> [TASK TO CARRY OUT] Only one stretch of the data below is needed. Output the lines from the one with "- ✅ Unlimited alerts" up to and including the one with "- **Data:** vnstock, Pandas, NumPy", exactly as they stand.

(RECORDS FOR THIS EXERCISE begins)

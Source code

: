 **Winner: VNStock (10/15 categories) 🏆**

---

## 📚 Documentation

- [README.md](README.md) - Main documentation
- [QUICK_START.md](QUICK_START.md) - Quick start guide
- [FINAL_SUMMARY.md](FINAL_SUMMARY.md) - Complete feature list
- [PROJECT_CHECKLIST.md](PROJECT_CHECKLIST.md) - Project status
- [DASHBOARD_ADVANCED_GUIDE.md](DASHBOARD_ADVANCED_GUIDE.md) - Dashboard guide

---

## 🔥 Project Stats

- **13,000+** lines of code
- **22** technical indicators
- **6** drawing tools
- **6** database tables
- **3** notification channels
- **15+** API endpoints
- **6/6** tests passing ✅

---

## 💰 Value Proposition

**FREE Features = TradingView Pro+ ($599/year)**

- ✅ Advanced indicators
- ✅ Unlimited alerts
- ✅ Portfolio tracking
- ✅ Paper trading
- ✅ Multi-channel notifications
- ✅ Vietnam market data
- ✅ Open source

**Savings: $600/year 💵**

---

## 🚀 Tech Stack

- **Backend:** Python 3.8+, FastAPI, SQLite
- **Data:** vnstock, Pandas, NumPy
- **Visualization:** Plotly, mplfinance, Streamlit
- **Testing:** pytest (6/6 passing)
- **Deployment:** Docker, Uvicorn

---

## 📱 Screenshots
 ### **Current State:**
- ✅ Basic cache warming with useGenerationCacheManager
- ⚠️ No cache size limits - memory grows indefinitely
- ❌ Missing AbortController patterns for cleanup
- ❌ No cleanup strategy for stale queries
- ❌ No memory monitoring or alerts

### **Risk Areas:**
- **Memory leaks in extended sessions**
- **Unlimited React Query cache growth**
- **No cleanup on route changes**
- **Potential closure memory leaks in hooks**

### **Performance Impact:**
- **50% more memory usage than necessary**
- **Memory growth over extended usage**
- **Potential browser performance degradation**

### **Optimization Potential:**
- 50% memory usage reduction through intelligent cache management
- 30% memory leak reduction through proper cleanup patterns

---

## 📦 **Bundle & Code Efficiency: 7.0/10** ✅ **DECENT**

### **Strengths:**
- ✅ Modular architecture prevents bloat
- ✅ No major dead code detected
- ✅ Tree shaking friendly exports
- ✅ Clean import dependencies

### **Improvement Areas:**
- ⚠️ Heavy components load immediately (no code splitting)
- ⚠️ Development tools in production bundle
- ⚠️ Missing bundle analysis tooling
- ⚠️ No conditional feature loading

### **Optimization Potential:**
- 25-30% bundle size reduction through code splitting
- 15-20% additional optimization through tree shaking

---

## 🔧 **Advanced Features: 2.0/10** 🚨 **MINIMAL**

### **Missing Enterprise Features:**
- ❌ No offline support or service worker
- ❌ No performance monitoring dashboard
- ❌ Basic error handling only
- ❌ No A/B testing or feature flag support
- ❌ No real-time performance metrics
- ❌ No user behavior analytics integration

(RECORDS FOR THIS EXERCISE ends)

> [THE ANSWER]
- ✅ Unlimited alerts
- ✅ Portfolio tracking
- ✅ Paper trading
- ✅ Multi-channel notifications
- ✅ Vietnam market data
- ✅ Open source

**Savings: $600/year 💵**

---

## 🚀 Tech Stack

- **Backend:** Python 3.8+, FastAPI, SQLite
- **Data:** vnstock, Pandas, NumPy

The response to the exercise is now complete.